[Stored data]

··········

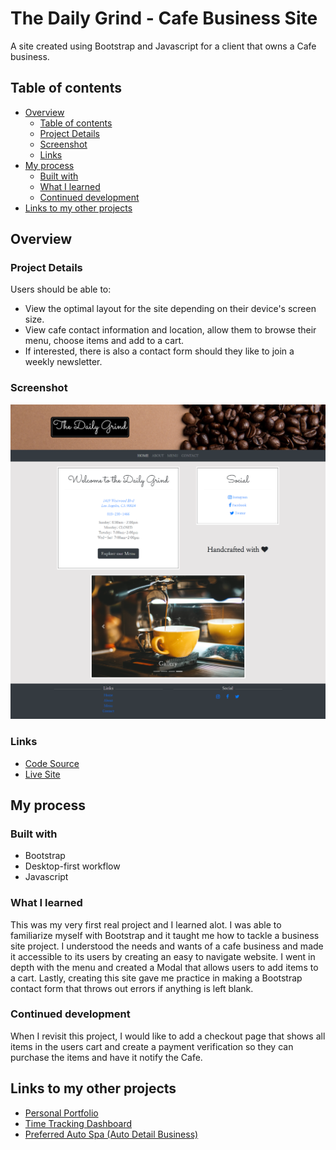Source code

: # The Daily Grind - Cafe Business Site

A site created using Bootstrap and Javascript for a client that owns a Cafe business.

## Table of contents

- [Overview](#overview)
  - [Table of contents](#table-of-contents)
  - [Project Details](#project-details)
  - [Screenshot](#screenshot)
  - [Links](#links)
- [My process](#my-process)
  - [Built with](#built-with)
  - [What I learned](#what-i-learned)
  - [Continued development](#continued-development)
- [Links to my other projects](#links-to-my-other-projects)

## Overview

### Project Details

Users should be able to:

- View the optimal layout for the site depending on their device's screen size.
- View cafe contact information and location, allow them to browse their menu, choose items and add to a cart.  
- If interested, there is also a contact form should they like to join a weekly newsletter.

### Screenshot

![](./images/theDailyGrind.png)

### Links

- [Code Source](https://github.com/ervn12/The-Daily-Grind)
- [Live Site](https://the-dailygrind.netlify.app/)

## My process

### Built with

- Bootstrap
- Desktop-first workflow
- Javascript

### What I learned

This was my very first real project and I learned alot.  I was able to familiarize myself with Bootstrap and it taught me how to tackle a business site project.  I understood the needs and wants of a cafe business and made it accessible to its users by creating an easy to navigate website.  I went in depth with the menu and created a Modal that allows users to add items to a cart.  Lastly, creating this site gave me practice in making a Bootstrap contact form that throws out errors if anything is left blank.

### Continued development

When I revisit this project, I would like to add a checkout page that shows all items in the users cart and create a payment verification so they can purchase the items and have it notify the Cafe.

## Links to my other projects

- [Personal Portfolio](https://www.dev-ervin.netlify.app)
- [Time Tracking Dashboard](https://github.com/ervn12/timeTrackingDashboard)
- [Preferred Auto Spa (Auto Detail Business)](https://github.com/ervn12/preferredAutoSpa2)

··········

Problem statement — What is wanted is the line containing "Users should be" and every line after it through the last line of the entries, printed exactly.

Response to this task —
Users should be able to:

- View the optimal layout for the site depending on their device's screen size.
- View cafe contact information and location, allow them to browse their menu, choose items and add to a cart.  
- If interested, there is also a contact form should they like to join a weekly newsletter.

### Screenshot

![](./images/theDailyGrind.png)

### Links

- [Code Source](https://github.com/ervn12/The-Daily-Grind)
- [Live Site](https://the-dailygrind.netlify.app/)

## My process

### Built with

- Bootstrap
- Desktop-first workflow
- Javascript

### What I learned

This was my very first real project and I learned alot.  I was able to familiarize myself with Bootstrap and it taught me how to tackle a business site project.  I understood the needs and wants of a cafe business and made it accessible to its users by creating an easy to navigate website.  I went in depth with the menu and created a Modal that allows users to add items to a cart.  Lastly, creating this site gave me practice in making a Bootstrap contact form that throws out errors if anything is left blank.

### Continued development

When I revisit this project, I would like to add a checkout page that shows all items in the users cart and create a payment verification so they can purchase the items and have it notify the Cafe.

## Links to my other projects

- [Personal Portfolio](https://www.dev-ervin.netlify.app)
- [Time Tracking Dashboard](https://github.com/ervn12/timeTrackingDashboard)
- [Preferred Auto Spa (Auto Detail Business)](https://github.com/ervn12/preferredAutoSpa2)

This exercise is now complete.